If you have reusable (metal or latex-free) catheters, you should wash them with soap and water after each use. You can use a syringe to squirt soapy water and plain water through the catheters. Rinse them completely and allow them to dry. After they are dry, store them inside a plastic bag, traveling toothbrush holder, or any other clean container.

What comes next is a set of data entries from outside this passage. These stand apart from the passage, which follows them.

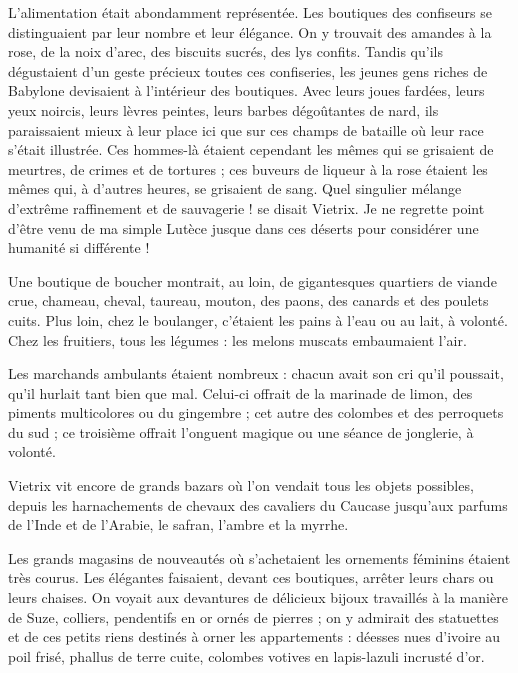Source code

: \documentclass[a4paper, 11pt, oneside, polutonikogreek, french]{article}
\begin{document}
L'alimentation était abondamment représentée. Les boutiques des confiseurs se distinguaient par leur nombre et leur élégance. On y trouvait des amandes à la rose, de la noix d'arec, des biscuits sucrés, des lys confits. Tandis qu'ils dégustaient d'un geste précieux toutes ces confiseries, les jeunes gens riches de Babylone devisaient à l'intérieur des boutiques. Avec leurs joues fardées, leurs yeux noircis, leurs lèvres peintes, leurs barbes dégoûtantes de nard, ils paraissaient mieux à leur place ici que sur ces champs de bataille où leur race s'était illustrée. Ces hommes-là étaient cependant les mêmes qui se grisaient de meurtres, de crimes et de tortures ; ces buveurs de liqueur à la rose étaient les mêmes qui, à d'autres heures, se grisaient de sang. Quel singulier mélange d'extrême raffinement et de sauvagerie ! se disait Vietrix. Je ne regrette point d'être venu de ma simple Lutèce jusque dans ces déserts pour considérer une humanité si différente !

Une boutique de boucher montrait, au loin, de gigantesques quartiers de viande crue, chameau, cheval, taureau, mouton, des paons, des canards et des poulets cuits. Plus loin, chez le boulanger, c'étaient les pains à l'eau ou au lait, à volonté. Chez les fruitiers, tous les légumes : les melons muscats embaumaient l'air.

Les marchands ambulants étaient nombreux : chacun avait son cri qu'il poussait, qu'il hurlait tant bien que mal. Celui-ci offrait de la marinade de limon, des piments multicolores ou du gingembre ; cet autre des colombes et des perroquets du sud ; ce troisième offrait l'onguent magique ou une séance de jonglerie, à volonté.

Vietrix vit encore de grands bazars où l'on vendait tous les objets possibles, depuis les harnachements de chevaux des cavaliers du Caucase jusqu'aux parfums de l'Inde et de l'Arabie, le safran, l'ambre et la myrrhe.

Les grands magasins de nouveautés où s'achetaient les ornements féminins étaient très courus. Les élégantes faisaient, devant ces boutiques, arrêter leurs chars ou leurs chaises. On voyait aux devantures de délicieux bijoux travaillés à la manière de Suze, colliers, pendentifs en or ornés de pierres ; on y admirait des statuettes et de ces petits riens destinés à orner les appartements : déesses nues d'ivoire au poil frisé, phallus de terre cuite, colombes votives en lapis-lazuli incrusté d'or.

\bigskip
\centerline{\EightStarTaper}
\centerline{\EightStarTaper\EightStarTaper}
\bigskip
\end{document}
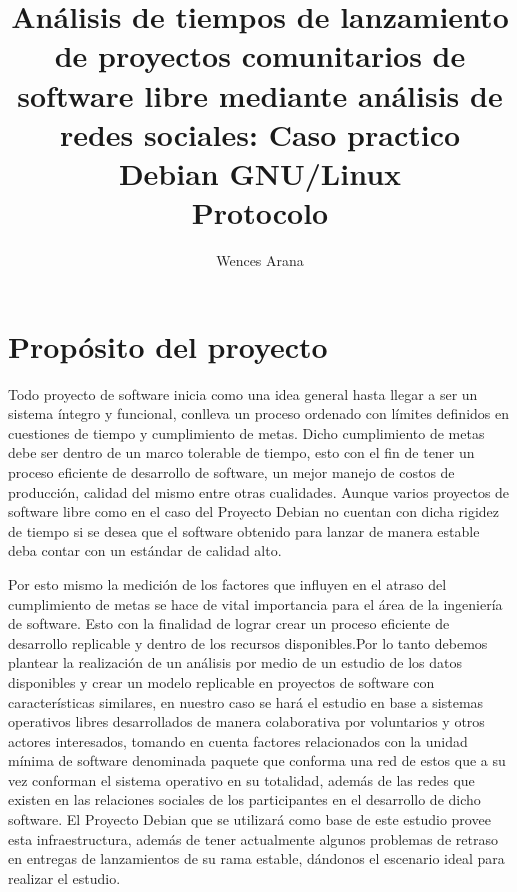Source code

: \documentclass[12pt]{report}
\begin{document}
  \title{ {Análisis  de  tiempos  de  lanzamiento  de
proyectos comunitarios  de software  libre mediante análisis  de redes
sociales:   Caso   practico    Debian   GNU/Linux}
\\   {Protocolo}   }
\author{Wences Arana}
\maketitle

\tableofcontents
\chapter*{Propósito del proyecto}

Todo proyecto de software inicia como  una idea general hasta llegar a
ser un sistema  íntegro y funcional, conlleva un  proceso ordenado con
límites definidos  en cuestiones  de tiempo  y cumplimiento  de metas.
Dicho cumplimiento de  metas debe ser dentro de un  marco tolerable de
tiempo, esto con el fin de tener un proceso eficiente de desarrollo de
software, un mejor  manejo de costos de producción,  calidad del mismo
entre otras cualidades. Aunque varios proyectos de software libre como
en el caso del Proyecto Debian  no cuentan con dicha rigidez de tiempo
si se  desea que el  software obtenido  para lanzar de  manera estable
deba contar con un estándar de calidad alto.

Por esto mismo  la medición de los factores que  influyen en el atraso
del cumplimiento de metas se hace de vital importancia para el área de
la ingeniería  de software. Esto con  la finalidad de lograr  crear un
proceso eficiente  de desarrollo replicable  y dentro de  los recursos
disponibles.Por  lo  tanto  debemos  plantear  la  realización  de  un
análisis por medio  de un estudio de los datos  disponibles y crear un
modelo  replicable  en  proyectos   de  software  con  características
similares,  en nuestro  caso se  hará el  estudio en  base a  sistemas
operativos libres desarrollados de manera colaborativa por voluntarios
y otros  actores interesados, tomando en  cuenta factores relacionados
con la unidad  mínima de software denominada paquete  que conforma una
red  de estos  que  a su  vez  conforman el  sistema  operativo en  su
totalidad, además de las redes  que existen en las relaciones sociales
de los participantes  en el desarrollo de dicho  software. El Proyecto
Debian  que  se  utilizará  como  base de  este  estudio  provee  esta
infraestructura,  además de  tener  actualmente  algunos problemas  de
retraso en  entregas de lanzamientos  de su rama estable,  dándonos el
escenario ideal para realizar el estudio.
\end{document}
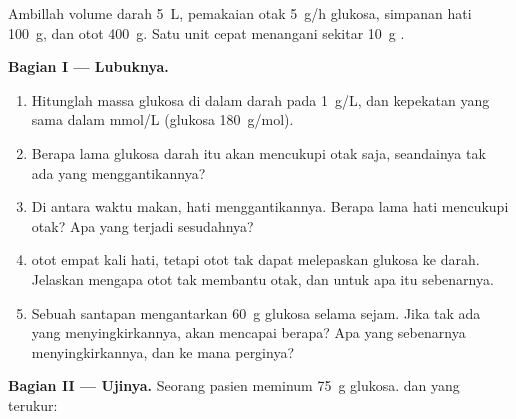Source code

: \begin{problem}
\label{pb:g12:glucose-and-diabetes:1}
Ambillah volume darah \qty{5}{L}, pemakaian otak \qty{5}{g/h} glukosa,
simpanan  hati \qty{100}{g}, dan  otot \qty{400}{g}.
Satu unit  cepat menangani sekitar \qty{10}{g} .

\medskip
\noindent\textbf{Bagian I --- Lubuknya.}
\begin{enumerate}
  \item Hitunglah massa glukosa di dalam darah pada \qty{1}{g/L}, dan
        kepekatan yang sama dalam \unit{mmol/L} (glukosa
        \qty{180}{g/mol}).
  \item Berapa lama glukosa darah itu akan mencukupi otak saja,
        seandainya tak ada yang menggantikannya?
  \item Di antara waktu makan, hati menggantikannya. Berapa lama
         hati mencukupi otak? Apa yang terjadi sesudahnya?
  \item {} otot empat kali  hati, tetapi otot tak dapat
        melepaskan glukosa ke darah. Jelaskan mengapa  otot tak
        membantu otak, dan untuk apa  itu sebenarnya.
  \item Sebuah santapan mengantarkan \qty{60}{g} glukosa selama sejam.
        Jika tak ada yang menyingkirkannya,  akan mencapai
        berapa? Apa yang sebenarnya menyingkirkannya, dan ke mana
        perginya?
\end{enumerate}

\medskip
\noindent\textbf{Bagian II --- Ujinya.}
Seorang pasien meminum \qty{75}{g} glukosa.  dan  yang
terukur:


\end{problem}
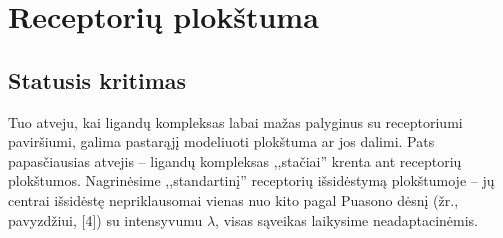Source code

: \documentclass[10pt]{article}
\begin{document}
\section{Receptorių plokštuma}
\subsection{Statusis kritimas}
Tuo atveju, kai ligandų kompleksas labai mažas palyginus su 
receptoriumi paviršiumi, galima pastarąjį modeliuoti plokštuma ar jos dalimi. Pats papasčiausias atvejis -- ligandų kompleksas ,,stačiai'' krenta ant receptorių plokštumos. Nagrinėsime ,,standartinį''  receptorių išsidėstymą plokštumoje -- jų centrai išsidėstę nepriklausomai vienas nuo kito pagal Puasono dėsnį (žr., pavyzdžiui, [4]) su intensyvumu $\lambda$, visas sąveikas laikysime neadaptacinėmis. 


\end{document}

Throw catheters away as soon as they become brittle or lose their flexibility or as soon as their holes become rough.
It may take a while to get used to doing CIC, but keep in mind that as you and your child become more used to this process, it will become easier. Talk with your child to explain exactly what you are doing. If your child is not doing CIC on her own, explain that when she is old enough, she should be able to do CIC without your help. Encourage your child to be independent. And remember, it is natural for you or your child to have questions. Feel free to talk with your child’s doctor about any questions or problems that you or your child is having with CIC. Eventually, CIC can help make daily life easier and better for you and your child.
The information contained in this publication should not be used as a substitute for the medical care and advice of your pediatrician. There may be variations in treatment that your pediatrician may recommend based on individual facts and circumstances.